§ **What is needed**: The answer must be an exact reproduction of the lines from the start of the records below through the line containing "the temperatures of", and nothing more.

§ **Stored records**:

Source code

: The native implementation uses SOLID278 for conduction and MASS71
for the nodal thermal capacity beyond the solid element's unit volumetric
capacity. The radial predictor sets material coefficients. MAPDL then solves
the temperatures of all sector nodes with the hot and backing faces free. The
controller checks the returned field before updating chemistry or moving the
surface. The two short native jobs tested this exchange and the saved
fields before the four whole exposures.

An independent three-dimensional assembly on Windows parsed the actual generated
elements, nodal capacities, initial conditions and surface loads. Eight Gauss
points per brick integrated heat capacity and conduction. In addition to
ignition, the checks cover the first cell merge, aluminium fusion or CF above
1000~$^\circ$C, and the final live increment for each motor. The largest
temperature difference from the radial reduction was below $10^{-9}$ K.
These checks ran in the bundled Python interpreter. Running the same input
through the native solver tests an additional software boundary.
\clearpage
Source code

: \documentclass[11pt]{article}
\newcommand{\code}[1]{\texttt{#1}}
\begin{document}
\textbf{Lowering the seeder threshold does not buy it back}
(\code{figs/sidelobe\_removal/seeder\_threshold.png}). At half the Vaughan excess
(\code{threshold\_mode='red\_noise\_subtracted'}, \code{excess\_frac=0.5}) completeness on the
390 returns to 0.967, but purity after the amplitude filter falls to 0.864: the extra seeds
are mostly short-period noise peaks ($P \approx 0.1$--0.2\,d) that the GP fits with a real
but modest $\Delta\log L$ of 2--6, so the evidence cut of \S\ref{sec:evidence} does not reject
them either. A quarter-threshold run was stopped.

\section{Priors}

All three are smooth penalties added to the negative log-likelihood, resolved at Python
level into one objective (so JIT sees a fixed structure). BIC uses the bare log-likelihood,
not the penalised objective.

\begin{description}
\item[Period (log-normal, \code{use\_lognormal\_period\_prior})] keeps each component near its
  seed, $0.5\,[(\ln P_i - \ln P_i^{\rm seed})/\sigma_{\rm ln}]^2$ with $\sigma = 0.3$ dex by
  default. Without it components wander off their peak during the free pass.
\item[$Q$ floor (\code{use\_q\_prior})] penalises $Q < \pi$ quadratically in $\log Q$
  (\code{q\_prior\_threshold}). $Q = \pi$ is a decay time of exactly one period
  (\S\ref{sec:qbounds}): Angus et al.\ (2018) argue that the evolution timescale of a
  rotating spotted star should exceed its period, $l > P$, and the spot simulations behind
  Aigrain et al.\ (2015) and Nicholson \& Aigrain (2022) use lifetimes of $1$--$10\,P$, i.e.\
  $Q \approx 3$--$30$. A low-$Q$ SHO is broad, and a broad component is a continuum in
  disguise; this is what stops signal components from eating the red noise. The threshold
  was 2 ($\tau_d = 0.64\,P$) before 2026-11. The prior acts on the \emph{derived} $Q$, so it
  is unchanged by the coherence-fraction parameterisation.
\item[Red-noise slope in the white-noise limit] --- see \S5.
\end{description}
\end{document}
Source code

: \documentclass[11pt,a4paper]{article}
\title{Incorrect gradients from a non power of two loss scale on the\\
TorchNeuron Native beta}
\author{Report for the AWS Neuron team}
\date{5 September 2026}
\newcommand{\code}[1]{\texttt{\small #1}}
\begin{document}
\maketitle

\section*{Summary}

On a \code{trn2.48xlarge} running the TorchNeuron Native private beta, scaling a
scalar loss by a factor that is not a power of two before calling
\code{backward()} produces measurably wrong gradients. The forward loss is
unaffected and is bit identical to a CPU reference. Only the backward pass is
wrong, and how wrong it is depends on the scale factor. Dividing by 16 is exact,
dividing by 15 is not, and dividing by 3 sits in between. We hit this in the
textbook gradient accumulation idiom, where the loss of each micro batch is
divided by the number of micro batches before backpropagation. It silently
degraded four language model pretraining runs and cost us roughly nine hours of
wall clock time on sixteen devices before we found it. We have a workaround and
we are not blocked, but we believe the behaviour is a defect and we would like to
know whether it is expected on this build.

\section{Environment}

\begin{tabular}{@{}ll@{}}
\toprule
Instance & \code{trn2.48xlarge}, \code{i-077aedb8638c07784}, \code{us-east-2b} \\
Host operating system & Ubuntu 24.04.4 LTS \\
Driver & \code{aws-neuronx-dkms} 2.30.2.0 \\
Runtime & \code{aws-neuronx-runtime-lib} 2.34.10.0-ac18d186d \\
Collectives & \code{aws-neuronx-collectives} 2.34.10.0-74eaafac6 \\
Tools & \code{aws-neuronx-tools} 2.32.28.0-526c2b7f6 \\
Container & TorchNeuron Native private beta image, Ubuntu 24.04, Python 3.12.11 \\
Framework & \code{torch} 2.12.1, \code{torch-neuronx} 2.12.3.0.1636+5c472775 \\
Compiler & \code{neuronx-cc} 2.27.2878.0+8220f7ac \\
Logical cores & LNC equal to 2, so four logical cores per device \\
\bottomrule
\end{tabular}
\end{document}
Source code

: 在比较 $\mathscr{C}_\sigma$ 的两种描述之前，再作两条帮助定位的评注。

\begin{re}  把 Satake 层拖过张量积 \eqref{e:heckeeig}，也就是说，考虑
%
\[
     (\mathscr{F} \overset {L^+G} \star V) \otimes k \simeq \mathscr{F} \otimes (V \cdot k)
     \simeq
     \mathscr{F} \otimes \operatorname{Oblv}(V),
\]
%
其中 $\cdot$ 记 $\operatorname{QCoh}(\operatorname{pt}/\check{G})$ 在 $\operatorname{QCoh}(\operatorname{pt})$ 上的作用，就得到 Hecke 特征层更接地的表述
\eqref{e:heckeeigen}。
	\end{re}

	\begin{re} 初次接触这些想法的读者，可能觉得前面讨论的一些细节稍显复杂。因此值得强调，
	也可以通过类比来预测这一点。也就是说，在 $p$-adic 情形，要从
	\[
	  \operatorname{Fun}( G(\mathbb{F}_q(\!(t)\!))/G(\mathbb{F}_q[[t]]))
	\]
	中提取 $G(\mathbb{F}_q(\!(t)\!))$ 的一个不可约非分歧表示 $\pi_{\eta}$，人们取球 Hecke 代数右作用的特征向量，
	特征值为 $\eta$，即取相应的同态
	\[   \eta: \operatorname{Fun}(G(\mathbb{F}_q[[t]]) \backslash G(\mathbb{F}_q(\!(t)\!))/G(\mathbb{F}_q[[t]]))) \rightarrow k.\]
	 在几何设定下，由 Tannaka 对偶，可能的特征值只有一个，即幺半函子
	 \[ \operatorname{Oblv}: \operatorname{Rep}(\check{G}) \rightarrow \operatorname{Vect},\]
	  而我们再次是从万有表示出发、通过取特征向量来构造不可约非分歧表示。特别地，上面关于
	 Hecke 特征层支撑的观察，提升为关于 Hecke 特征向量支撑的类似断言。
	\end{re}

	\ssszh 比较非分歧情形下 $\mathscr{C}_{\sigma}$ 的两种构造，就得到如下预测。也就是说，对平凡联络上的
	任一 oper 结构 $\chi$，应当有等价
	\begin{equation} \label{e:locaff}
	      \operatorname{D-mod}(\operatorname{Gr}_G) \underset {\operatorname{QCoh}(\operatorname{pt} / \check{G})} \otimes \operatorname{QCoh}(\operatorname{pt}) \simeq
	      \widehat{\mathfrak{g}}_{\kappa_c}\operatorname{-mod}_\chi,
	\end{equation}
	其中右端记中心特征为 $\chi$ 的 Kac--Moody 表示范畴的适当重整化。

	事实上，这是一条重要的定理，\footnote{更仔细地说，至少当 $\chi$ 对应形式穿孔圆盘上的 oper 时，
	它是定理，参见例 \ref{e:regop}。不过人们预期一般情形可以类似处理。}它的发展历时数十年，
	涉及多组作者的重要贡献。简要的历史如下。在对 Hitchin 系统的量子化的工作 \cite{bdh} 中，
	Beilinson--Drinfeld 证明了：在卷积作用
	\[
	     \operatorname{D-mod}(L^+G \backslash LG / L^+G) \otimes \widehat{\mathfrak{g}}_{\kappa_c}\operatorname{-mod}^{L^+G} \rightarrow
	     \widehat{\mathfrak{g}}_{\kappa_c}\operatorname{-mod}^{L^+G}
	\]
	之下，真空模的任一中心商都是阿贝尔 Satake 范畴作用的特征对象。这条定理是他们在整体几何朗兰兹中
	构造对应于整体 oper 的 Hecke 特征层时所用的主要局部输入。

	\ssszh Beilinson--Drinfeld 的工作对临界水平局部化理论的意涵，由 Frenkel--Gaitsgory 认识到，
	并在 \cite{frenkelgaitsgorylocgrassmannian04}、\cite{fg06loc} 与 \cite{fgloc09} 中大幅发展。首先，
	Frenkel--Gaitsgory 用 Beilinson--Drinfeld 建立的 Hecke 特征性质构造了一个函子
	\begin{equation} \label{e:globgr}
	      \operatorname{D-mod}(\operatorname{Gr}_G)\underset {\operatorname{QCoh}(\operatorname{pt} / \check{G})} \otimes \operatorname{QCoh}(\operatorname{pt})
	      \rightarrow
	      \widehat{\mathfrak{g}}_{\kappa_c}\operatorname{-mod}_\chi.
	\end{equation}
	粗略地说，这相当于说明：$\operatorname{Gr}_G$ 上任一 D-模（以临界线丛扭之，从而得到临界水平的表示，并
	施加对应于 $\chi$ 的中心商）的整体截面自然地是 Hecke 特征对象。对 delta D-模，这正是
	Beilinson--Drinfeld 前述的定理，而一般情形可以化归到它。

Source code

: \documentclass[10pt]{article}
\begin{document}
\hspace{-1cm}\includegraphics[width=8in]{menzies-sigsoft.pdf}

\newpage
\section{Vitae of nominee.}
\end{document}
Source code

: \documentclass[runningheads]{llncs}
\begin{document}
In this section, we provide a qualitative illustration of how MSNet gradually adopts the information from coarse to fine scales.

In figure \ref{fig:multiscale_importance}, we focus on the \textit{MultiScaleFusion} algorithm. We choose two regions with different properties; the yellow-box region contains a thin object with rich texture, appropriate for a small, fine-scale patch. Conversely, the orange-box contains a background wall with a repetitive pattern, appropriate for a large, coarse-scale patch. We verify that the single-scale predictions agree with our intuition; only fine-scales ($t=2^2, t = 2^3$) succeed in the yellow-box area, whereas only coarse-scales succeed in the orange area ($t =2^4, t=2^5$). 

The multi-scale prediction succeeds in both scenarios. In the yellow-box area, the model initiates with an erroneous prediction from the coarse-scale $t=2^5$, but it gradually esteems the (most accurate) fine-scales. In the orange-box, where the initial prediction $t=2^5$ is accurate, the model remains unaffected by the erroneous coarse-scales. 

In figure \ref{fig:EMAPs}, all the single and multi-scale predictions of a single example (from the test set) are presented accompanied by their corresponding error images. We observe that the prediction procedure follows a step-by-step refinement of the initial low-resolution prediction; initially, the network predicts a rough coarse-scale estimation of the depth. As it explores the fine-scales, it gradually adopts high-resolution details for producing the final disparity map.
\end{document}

§ **Response below**:
Source code

: The native implementation uses SOLID278 for conduction and MASS71
for the nodal thermal capacity beyond the solid element's unit volumetric
capacity. The radial predictor sets material coefficients. MAPDL then solves
the temperatures of all sector nodes with the hot and backing faces free. The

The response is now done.